I had a dream last night that someone I knew (it wasn’t clear in the dream who exactly he was), took me to a holiday house somewhere near the sea. It was a really shabby old house and I felt a bit reluctant to go in but I did anyway because I didn’t want to hurt his feelings. Then, once I was inside, the door shut with a clang, and I knew immediately that I was doomed because a hanging rope was already in place for me and the someone-I-knew became a cackling stranger who was going to hurt me before killing me. The terror I felt within that dream woke me up, and I entered the day in a daze of perspiring relief that it was just a nightmare.

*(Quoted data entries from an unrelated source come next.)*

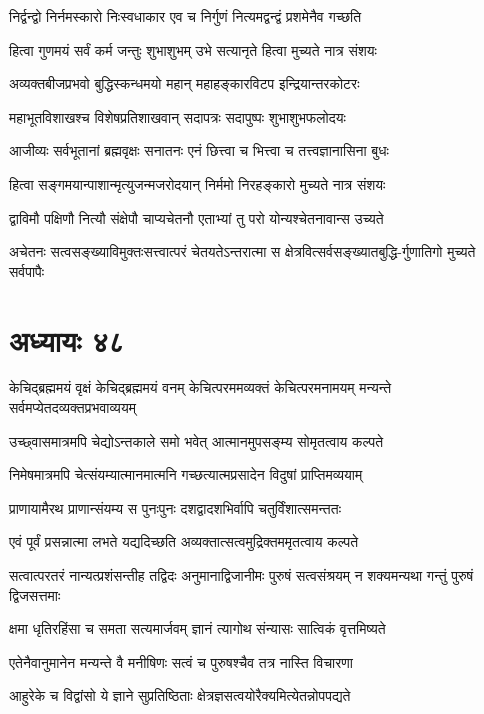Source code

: \twolineshloka
{निर्द्वन्द्वो निर्नमस्कारो निःस्वधाकार एव च}
{निर्गुणं नित्यमद्वन्द्वं प्रशमेनैव गच्छति}


\twolineshloka
{हित्वा गुणमयं सर्वं कर्म जन्तुः शुभाशुभम्}
{उभे सत्यानृते हित्वा मुच्यते नात्र संशयः}


\twolineshloka
{अव्यक्तबीजप्रभवो बुद्धिस्कन्धमयो महान्}
{महाहङ्कारविटप इन्द्रियान्तरकोटरः}


\twolineshloka
{महाभूतविशाखश्च विशेषप्रतिशाखवान्}
{सदापत्रः सदापुष्पः शुभाशुभफलोदयः}


\twolineshloka
{आजीव्यः सर्वभूतानां ब्रह्मवृक्षः सनातनः}
{एनं छित्त्वा च भित्त्वा च तत्त्वज्ञानासिना बुधः}


\twolineshloka
{हित्वा सङ्गमयान्पाशान्मृत्युजन्मजरोदयान्}
{निर्ममो निरहङ्कारो मुच्यते नात्र संशयः}


\twolineshloka
{द्वाविमौ पक्षिणौ नित्यौ संक्षेपौ चाप्यचेतनौ}
{एताभ्यां तु परो योन्यश्चेतनावान्स उच्यते}


\twolineshloka
{अचेतनः सत्वसङ्ख्याविमुक्तःसत्त्वात्परं चेतयतेऽन्तरात्मा}
{स क्षेत्रवित्सर्वसङ्ख्यातबुद्धि-र्गुणातिगो मुच्यते सर्वपापैः}


\chapter{अध्यायः ४८}
\threelineshloka
{केचिद्ब्रह्ममयं वृक्षं केचिद्ब्रह्ममयं वनम्}
{केचित्परममव्यक्तं केचित्परमनामयम्}
{मन्यन्ते सर्वमप्येतदव्यक्तप्रभवाव्ययम्}


\twolineshloka
{उच्छ्वासमात्रमपि चेद्योऽन्तकाले समो भवेत्}
{आत्मानमुपसङ्म्य सोमृतत्वाय कल्पते}


\twolineshloka
{निमेषमात्रमपि चेत्संयम्यात्मानमात्मनि}
{गच्छत्यात्मप्रसादेन विदुषां प्राप्तिमव्ययाम्}


\twolineshloka
{प्राणायामैरथ प्राणान्संयम्य स पुनःपुनः}
{दशद्वादशभिर्वापि चतुर्विंशात्समन्ततः}


\twolineshloka
{एवं पूर्वं प्रसन्नात्मा लभते यद्यदिच्छति}
{अव्यक्तात्सत्वमुद्रिक्तममृतत्वाय कल्पते}


\threelineshloka
{सत्वात्परतरं नान्यत्प्रशंसन्तीह तद्विदः}
{अनुमानाद्विजानीमः पुरुषं सत्वसंश्रयम्}
{न शक्यमन्यथा गन्तुं पुरुषं द्विजसत्तमाः}


\twolineshloka
{क्षमा धृतिरहिंसा च समता सत्यमार्जवम्}
{ज्ञानं त्यागोथ संन्यासः सात्विकं वृत्तमिष्यते}


\twolineshloka
{एतेनैवानुमानेन मन्यन्ते वै मनीषिणः}
{सत्वं च पुरुषश्चैव तत्र नास्ति विचारणा}


\twolineshloka
{आहुरेके च विद्वांसो ये ज्ञाने सुप्रतिष्ठिताः}
{क्षेत्रज्ञसत्वयोरैक्यमित्येतन्नोपपद्यते}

Have I read too many books, seen too many movies, thought too many thoughts, felt too many emotions? Yes, probably, but this was the most frightening nightmare I have ever had. Of course this nightmare is not hard to interpret at all I guess – a bunch of mixed emotions following trauma; ongoing anxiety for all those affected by trauma; shame, guilt and embarrassment over the stupid things I’ve said and done since the trauma; and a momentary wish that I would die.

The nightmare has made me see much better what it must be like for Anthony when he experiences the night terrors and and hallucinations of his PDD. If I can experience such a vivid nightmare whilst being physically healthy, and wake up with my face covered in the sweat of terror, then what is he going through?